Trump's politicization of the tragedy came as investigators warned they needed time to unpick how the Bombardier jet, operated by an American Airlines subsidiary, and a US Army Black Hawk helicopter could smash into each other late Wednesday.
But a key step in the probe occurred Thursday, as the National Transportation Safety Board said the plane's cockpit voice recorder and flight data recorder -- commonly known as the black boxes -- were recovered from the site.
"The recorders are at the NTSB labs for evaluation," the agency told AFP.
According to a New York Times report, staffing was thin in the control tower at Reagan National Airport, where the airliner was about to land when the collision occurred.
One controller, rather than the usual two, was handling both plane and helicopter traffic, the Times quoted a preliminary Federal Aviation Administration report as saying.
A fireball erupted in the night sky and both aircraft tumbled into the icy Potomac, leaving rescue crews with the grim, difficult task of searching for bodies in the dark and cold.

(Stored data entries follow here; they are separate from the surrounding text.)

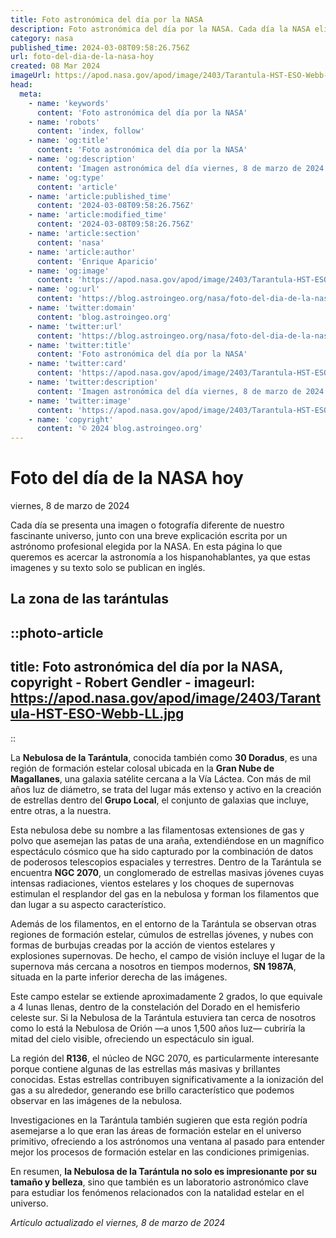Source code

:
 ```yaml
---
title: Foto astronómica del día por la NASA
description: Foto astronómica del día por la NASA. Cada día la NASA elige una imagen de los aficionados a la astronomía para ser la foto del día.
category: nasa
published_time: 2024-03-08T09:58:26.756Z
url: foto-del-dia-de-la-nasa-hoy
created: 08 Mar 2024
imageUrl: https://apod.nasa.gov/apod/image/2403/Tarantula-HST-ESO-Webb-LL.jpg
head:
  meta:
    - name: 'keywords'
      content: 'Foto astronómica del día por la NASA'
    - name: 'robots'
      content: 'index, follow'
    - name: 'og:title'
      content: 'Foto astronómica del día por la NASA'
    - name: 'og:description'
      content: 'Imagen astronómica del día viernes, 8 de marzo de 2024 por la NASA; La zona de las tarántulas'
    - name: 'og:type'
      content: 'article'
    - name: 'article:published_time'
      content: '2024-03-08T09:58:26.756Z'
    - name: 'article:modified_time'
      content: '2024-03-08T09:58:26.756Z'
    - name: 'article:section'
      content: 'nasa'
    - name: 'article:author'
      content: 'Enrique Aparicio'
    - name: 'og:image'
      content: 'https://apod.nasa.gov/apod/image/2403/Tarantula-HST-ESO-Webb-LL.jpg'
    - name: 'og:url'
      content: 'https://blog.astroingeo.org/nasa/foto-del-dia-de-la-nasa-hoy'
    - name: 'twitter:domain'
      content: 'blog.astroingeo.org'
    - name: 'twitter:url'
      content: 'https://blog.astroingeo.org/nasa/foto-del-dia-de-la-nasa-hoy'
    - name: 'twitter:title'
      content: 'Foto astronómica del día por la NASA'
    - name: 'twitter:card'
      content: 'https://apod.nasa.gov/apod/image/2403/Tarantula-HST-ESO-Webb-LL.jpg'
    - name: 'twitter:description'
      content: 'Imagen astronómica del día viernes, 8 de marzo de 2024 por la NASA; La zona de las tarántulas'
    - name: 'twitter:image'
      content: 'https://apod.nasa.gov/apod/image/2403/Tarantula-HST-ESO-Webb-LL.jpg'
    - name: 'copyright'
      content: '© 2024 blog.astroingeo.org'
---
```

# Foto del día de la NASA hoy
viernes, 8 de marzo de 2024

Cada día se presenta una imagen o fotografía diferente de nuestro fascinante universo, junto con una breve explicación escrita por un astrónomo profesional elegida por la NASA.
En esta página lo que queremos es acercar la astronomía a los hispanohablantes, ya que estas imagenes y su texto solo se publican en inglés.
## La zona de las tarántulas


::photo-article
---
title: Foto astronómica del día por la NASA, copyright - Robert Gendler -
imageurl: https://apod.nasa.gov/apod/image/2403/Tarantula-HST-ESO-Webb-LL.jpg
---
::



La **Nebulosa de la Tarántula**, conocida también como **30 Doradus**, es una región de formación estelar colosal ubicada en la **Gran Nube de Magallanes**, una galaxia satélite cercana a la Vía Láctea. Con más de mil años luz de diámetro, se trata del lugar más extenso y activo en la creación de estrellas dentro del **Grupo Local**, el conjunto de galaxias que incluye, entre otras, a la nuestra.

Esta nebulosa debe su nombre a las filamentosas extensiones de gas y polvo que asemejan las patas de una araña, extendiéndose en un magnífico espectáculo cósmico que ha sido capturado por la combinación de datos de poderosos telescopios espaciales y terrestres. Dentro de la Tarántula se encuentra **NGC 2070**, un conglomerado de estrellas masivas jóvenes cuyas intensas radiaciones, vientos estelares y los choques de supernovas estimulan el resplandor del gas en la nebulosa y forman los filamentos que dan lugar a su aspecto característico.

Además de los filamentos, en el entorno de la Tarántula se observan otras regiones de formación estelar, cúmulos de estrellas jóvenes, y nubes con formas de burbujas creadas por la acción de vientos estelares y explosiones supernovas. De hecho, el campo de visión incluye el lugar de la supernova más cercana a nosotros en tiempos modernos, **SN 1987A**, situada en la parte inferior derecha de las imágenes.

Este campo estelar se extiende aproximadamente 2 grados, lo que equivale a 4 lunas llenas, dentro de la constelación del Dorado en el hemisferio celeste sur. Si la Nebulosa de la Tarántula estuviera tan cerca de nosotros como lo está la Nebulosa de Orión —a unos 1,500 años luz— cubriría la mitad del cielo visible, ofreciendo un espectáculo sin igual.

La región del **R136**, el núcleo de NGC 2070, es particularmente interesante porque contiene algunas de las estrellas más masivas y brillantes conocidas. Estas estrellas contribuyen significativamente a la ionización del gas a su alrededor, generando ese brillo característico que podemos observar en las imágenes de la nebulosa.

Investigaciones en la Tarántula también sugieren que esta región podría asemejarse a lo que eran las áreas de formación estelar en el universo primitivo, ofreciendo a los astrónomos una ventana al pasado para entender mejor los procesos de formación estelar en las condiciones primigenias.

En resumen, **la Nebulosa de la Tarántula no solo es impresionante por su tamaño y belleza**, sino que también es un laboratorio astronómico clave para estudiar los fenómenos relacionados con la natalidad estelar en el universo.

_Artículo actualizado el viernes, 8 de marzo de 2024_
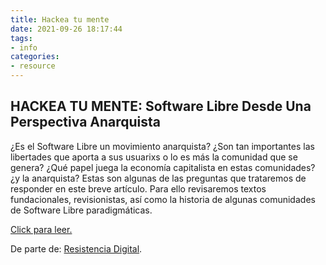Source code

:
 ```yaml
---
title: Hackea tu mente
date: 2021-09-26 18:17:44
tags:
- info
categories:
- resource
---
```


## HACKEA TU MENTE: Software Libre Desde Una Perspectiva Anarquista

¿Es el Software Libre un movimiento anarquista? ¿Son tan importantes las libertades que aporta a sus usuarixs o lo es más la comunidad que se genera? ¿Qué papel juega la economía capitalista en estas comunidades? ¿y la anarquista? Estas son algunas de las preguntas que trataremos de responder en este breve artículo. Para ello revisaremos textos fundacionales, revisionistas, así como la historia de algunas comunidades de Software Libre paradigmáticas.

[Click para leer.](https://biblioteka.blackblogs.org/wp-content/uploads/sites/1821/2021/09/Hackea-tu-Mente.pdf)

De parte de: [Resistencia Digital](https://t.me/CanalResistenciaDigital).
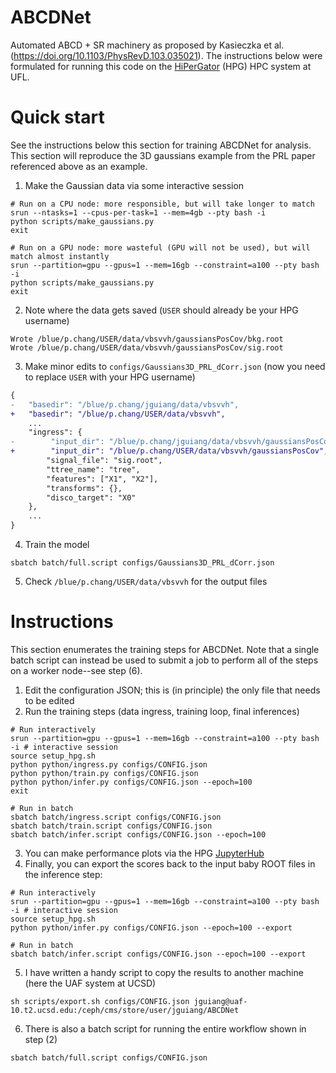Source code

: # ABCDNet
Automated ABCD + SR machinery as proposed by Kasieczka et al. (https://doi.org/10.1103/PhysRevD.103.035021).
The instructions below were formulated for running this code on the [HiPerGator](https://www.rc.ufl.edu/about/hipergator/) (HPG) HPC system at UFL.

# Quick start
See the instructions below this section for training ABCDNet for analysis. 
This section will reproduce the 3D gaussians example from the PRL paper referenced above as an example.

1. Make the Gaussian data via some interactive session
```
# Run on a CPU node: more responsible, but will take longer to match
srun --ntasks=1 --cpus-per-task=1 --mem=4gb --pty bash -i
python scripts/make_gaussians.py
exit
```
```
# Run on a GPU node: more wasteful (GPU will not be used), but will match almost instantly
srun --partition=gpu --gpus=1 --mem=16gb --constraint=a100 --pty bash -i
python scripts/make_gaussians.py
exit
```
2. Note where the data gets saved (`USER` should already be your HPG username)
```
Wrote /blue/p.chang/USER/data/vbsvvh/gaussiansPosCov/bkg.root
Wrote /blue/p.chang/USER/data/vbsvvh/gaussiansPosCov/sig.root
```
3. Make minor edits to `configs/Gaussians3D_PRL_dCorr.json` (now you need to replace `USER` with your HPG username)
```diff
{
-   "basedir": "/blue/p.chang/jguiang/data/vbsvvh",
+   "basedir": "/blue/p.chang/USER/data/vbsvvh",
    ...
    "ingress": {
-        "input_dir": "/blue/p.chang/jguiang/data/vbsvvh/gaussiansPosCov",
+        "input_dir": "/blue/p.chang/USER/data/vbsvvh/gaussiansPosCov",
        "signal_file": "sig.root",
        "ttree_name": "tree", 
        "features": ["X1", "X2"],
        "transforms": {},
        "disco_target": "X0"
    },
    ...
}
```
4. Train the model
```
sbatch batch/full.script configs/Gaussians3D_PRL_dCorr.json
```
5. Check `/blue/p.chang/USER/data/vbsvvh` for the output files

# Instructions
This section enumerates the training steps for ABCDNet. 
Note that a single batch script can instead be used to submit a job to perform all of the steps on a worker node--see step (6). 

1. Edit the configuration JSON; this is (in principle) the only file that needs to be edited
2. Run the training steps (data ingress, training loop, final inferences)
```
# Run interactively
srun --partition=gpu --gpus=1 --mem=16gb --constraint=a100 --pty bash -i # interactive session
source setup_hpg.sh
python python/ingress.py configs/CONFIG.json
python python/train.py configs/CONFIG.json
python python/infer.py configs/CONFIG.json --epoch=100
exit
```
```
# Run in batch
sbatch batch/ingress.script configs/CONFIG.json
sbatch batch/train.script configs/CONFIG.json
sbatch batch/infer.script configs/CONFIG.json --epoch=100
```
3. You can make performance plots via the HPG [JupyterHub](https://jhub.rc.ufl.edu)
4. Finally, you can export the scores back to the input baby ROOT files in the inference step:
```
# Run interactively
srun --partition=gpu --gpus=1 --mem=16gb --constraint=a100 --pty bash -i # interactive session
source setup_hpg.sh
python python/infer.py configs/CONFIG.json --epoch=100 --export
```
```
# Run in batch
sbatch batch/infer.script configs/CONFIG.json --epoch=100 --export
```
5. I have written a handy script to copy the results to another machine (here the UAF system at UCSD)
```
sh scripts/export.sh configs/CONFIG.json jguiang@uaf-10.t2.ucsd.edu:/ceph/cms/store/user/jguiang/ABCDNet
```
6. There is also a batch script for running the entire workflow shown in step (2)
```
sbatch batch/full.script configs/CONFIG.json
```
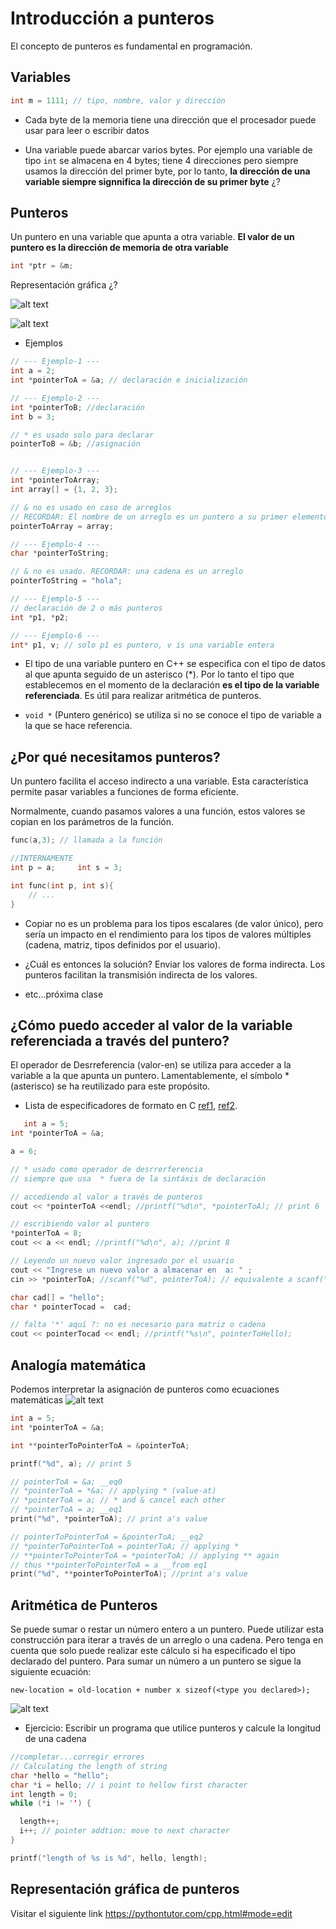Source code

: # Introducción a punteros 

El concepto de punteros es fundamental en programación.

## Variables

```cpp
int m = 1111; // tipo, nombre, valor y dirección
```
* Cada byte de la memoria tiene una dirección que el procesador puede usar para leer o escribir datos

* Una variable puede abarcar varios bytes. Por ejemplo una variable de tipo `int` se almacena en 4 bytes; tiene 4 direcciones pero siempre usamos la dirección del primer byte, por lo tanto, **la dirección de una variable siempre signnifica la dirección de su primer byte** ¿?

## Punteros

Un puntero en una variable que apunta a otra variable. **El valor de un puntero es la dirección de memoria de otra variable**

```cpp
int *ptr = &m;
```

Representación gráfica ¿?

![alt text](image-2.png)


![alt text](image-3.png)

* Ejemplos
```cpp
// --- Ejemplo-1 ---
int a = 2;
int *pointerToA = &a; // declaración e inicialización

// --- Ejemplo-2 ---
int *pointerToB; //declaración
int b = 3;

// * es usado solo para declarar
pointerToB = &b; //asignación


// --- Ejemplo-3 ---
int *pointerToArray;
int array[] = {1, 2, 3};

// & no es usado en caso de arreglos
// RECORDAR: El nombre de un arreglo es un puntero a su primer elemento
pointerToArray = array;

// --- Ejemplo-4 ---
char *pointerToString;

// & no es usado. RECORDAR: una cadena es un arreglo
pointerToString = "hola";

// --- Ejemplo-5 ---
// declaración de 2 o más punteros
int *p1, *p2;

// --- Ejemplo-6 ---
int* p1, v; // solo p1 es puntero, v is una variable entera
```
* El tipo de una variable puntero en C++ se especifica con el tipo de datos al que apunta seguido de un asterisco (*). Por lo tanto el tipo que establecemos en el momento de la declaración **es el tipo de la variable referenciada**. Es útil para realizar aritmética de punteros.

* `void *` (Puntero genérico) se utiliza si no se conoce el tipo de variable a la que se hace referencia.


## ¿Por qué necesitamos punteros?
Un puntero facilita el acceso indirecto a una variable. Esta característica permite pasar variables a funciones de forma eficiente.

Normalmente, cuando pasamos valores a una función, estos valores se copian en los parámetros de la función. 

```cpp
func(a,3); // llamada a la función

//INTERNAMENTE
int p = a;     int s = 3;

int func(int p, int s){
    // ...
}
``` 

* Copiar no es un problema para los tipos escalares (de valor único), pero sería un impacto en el rendimiento para los tipos de valores múltiples (cadena, matriz, tipos definidos por el usuario).

* ¿Cuál es entonces la solución? Enviar los valores de forma indirecta. Los punteros facilitan la transmisión indirecta de los valores.

* etc...próxima clase



## ¿Cómo puedo acceder al valor de la variable referenciada a través del puntero?

El operador de Desrreferencia (valor-en) se utiliza para acceder a la variable a la que apunta un puntero. Lamentablemente, el símbolo *(asterisco) se ha reutilizado para este propósito. 

* Lista de especificadores de formato en C [ref1](https://www.geeksforgeeks.org/format-specifiers-in-c/), [ref2]( https://unstop.com/blog/format-specifiers-in-c).




```cpp 
   int a = 5;
int *pointerToA = &a;

a = 6;

// * usado como operador de desrrerferencia
// siempre que usa  * fuera de la sintáxis de declaración

// accediendo al valor a través de punteros
cout << *pointerToA <<endl; //printf("%d\n", *pointerToA); // print 6

// escribiendo valor al puntero
*pointerToA = 8;
cout << a << endl; //printf("%d\n", a); //print 8

// Leyendo un nuevo valor ingresado por el usuario
cout << "Ingrese un nuevo valor a almacenar en  a: " ;
cin >> *pointerToA; //scanf("%d", pointerToA); // equivalente a scanf("%d", &a);

char cad[] = "hello";
char * pointerTocad =  cad;

// falta '*' aquí ?: no es necesario para matriz o cadena
cout << pointerTocad << endl; //printf("%s\n", pointerToHello);
```

## Analogía matemática
Podemos interpretar la asignación de punteros como ecuaciones matemáticas
![alt text](image.png)



```cpp
int a = 5;
int *pointerToA = &a;

int **pointerToPointerToA = &pointerToA;

printf("%d", a); // print 5

// pointerToA = &a; __eq0
// *pointerToA = *&a; // applying * (value-at)
// *pointerToA = a; // * and & cancel each other
// *pointerToA = a; __eq1
print("%d", *pointerToA); // print a's value

// pointerToPointerToA = &pointerToA; __eq2
// *pointerToPointerToA = pointerToA; // applying *
// **pointerToPointerToA = *pointerToA; // applying ** again
// thus **pointerToPointerToA = a __from eq1
print("%d", **pointerToPointerToA); //print a's value
```

## Aritmética de Punteros
Se puede sumar o restar un número entero a un puntero. Puede utilizar esta construcción para iterar a través de un arreglo o una cadena. Pero tenga en cuenta que solo puede realizar este cálculo si ha especificado el tipo declarado del puntero. Para sumar un número a un puntero se sigue la siguiente ecuación:

``new-location = old-location + number x sizeof(<type you declared>);``

![alt text](image-1.png)

* Ejercicio: Escribir un programa que utilice punteros y calcule la longitud de una cadena 
```cpp
//completar...corregir errores
// Calculating the length of string
char *hello = "hello";
char *i = hello; // i point to hellow first character
int length = 0;
while (*i != '') {

  length++;
  i++; // pointer addtion: move to next character
}

printf("length of %s is %d", hello, length);
``` 


## Representación gráfica de  punteros
Visitar el siguiente link https://pythontutor.com/cpp.html#mode=edit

Washington Fire Chief John Donnelly said 28 corpses had been recovered so far.
Trump, who took office 10 days ago, turned a press conference on the disaster into a platform for his crusade against diversity, equity and inclusion or DEI -- a series of often decades-old measures meant to combat racism and sexism across the United States.
Accusing his Democratic predecessors Joe Biden and Barack Obama of having kept good employees out of the aviation agency in pursuit of DEI, he claimed: "They actually came out with a directive: 'too white.' And we want the people that are competent."
The passenger plane was carrying 64 people and the Black Hawk had three aboard.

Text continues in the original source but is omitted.